Samson W1, Bains M2, and Cordeiro PG1. (1) Plastic and Reconstructive Surgery, Memorial Sloan Kettering Cancer Center, 1275 York Avenue, New York, NY, USA, (2) Thoracic Surgery, Memorial Sloan Kettering Cancer Center, 1275 York Avenue, New York, NY, USA

It has been well established that microvascular free jejunal transfer is the method of choice for reconstruction of the hypopharynx and the cervical esophagus. On the other hand, gastric pull-up and colon interposition are the preferred methods for reconstructing the thoracic esophagus. There are rare instances when neither the stomach nor an adequate segment of colon is available to provide appropriate length for a tension-free proximal anastomosis. The purpose of this paper is to illustrate a technique of composite esophageal reconstruction that may be employed when conventional methods are inadequate.

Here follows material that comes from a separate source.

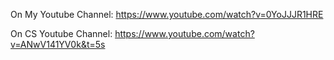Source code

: On My Youtube Channel: https://www.youtube.com/watch?v=0YoJJJR1HRE

On CS Youtube Channel: https://www.youtube.com/watch?v=ANwV141YV0k&t=5s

Three cases of composite esophageal reconstruction are reviewed. In these difficult cases, the limited colon or gastric segment was used as a pedicle graft to reconstruct the distal, thoracic esophagus while the more proximal reconstruction was composed of a free jejunal transfer. Two patients had colo-jejunal reconstructions while one patient underwent esophagoplasty combining a jejunal free graft with a short gastric tube. In all of these cases, the esophageal reconstruction was simplified by performing the colo-jejunal or gastro-jejunal anastomosis intra-abdominally, prior to division of the jejunal vascular pedicle. This key maneuver eliminates the challenge of performing a retro-sternal, intra-thoracic anastomosis, during the ischemic period. The composite conduit can then be passed through the mediastinum, as a single unit, and the proximal jejunal and vascular anasomoses may then be performed.

All patients ultimately progressed to a regular diet. There were no instances of flap loss and no evidence of stricture. One patient required re-operation in the early post-operative period for mechanical obstruction of the jejunum at the thoracic inlet. This was resolved with partial sternectomy. This same patient developed a cervical fistula that resolved spontaneously with expectant management. Another patient was admitted three months after surgery for non-operative management of an intra-abdominal partial small bowel obstruction.

We demonstrate that this one-staged, composite, retro-sternal approach is a safe and reliable method for restoring esophageal continuity. Prefabrication of the composite colo-jejunal or gastro-jejunal conduit, within the peritoneal cavity, is the key maneuver. This minimizes ischemic time and allows for a technically easy distal anastomosis, within the abdominal cavity, prior to retro-sternal transfer.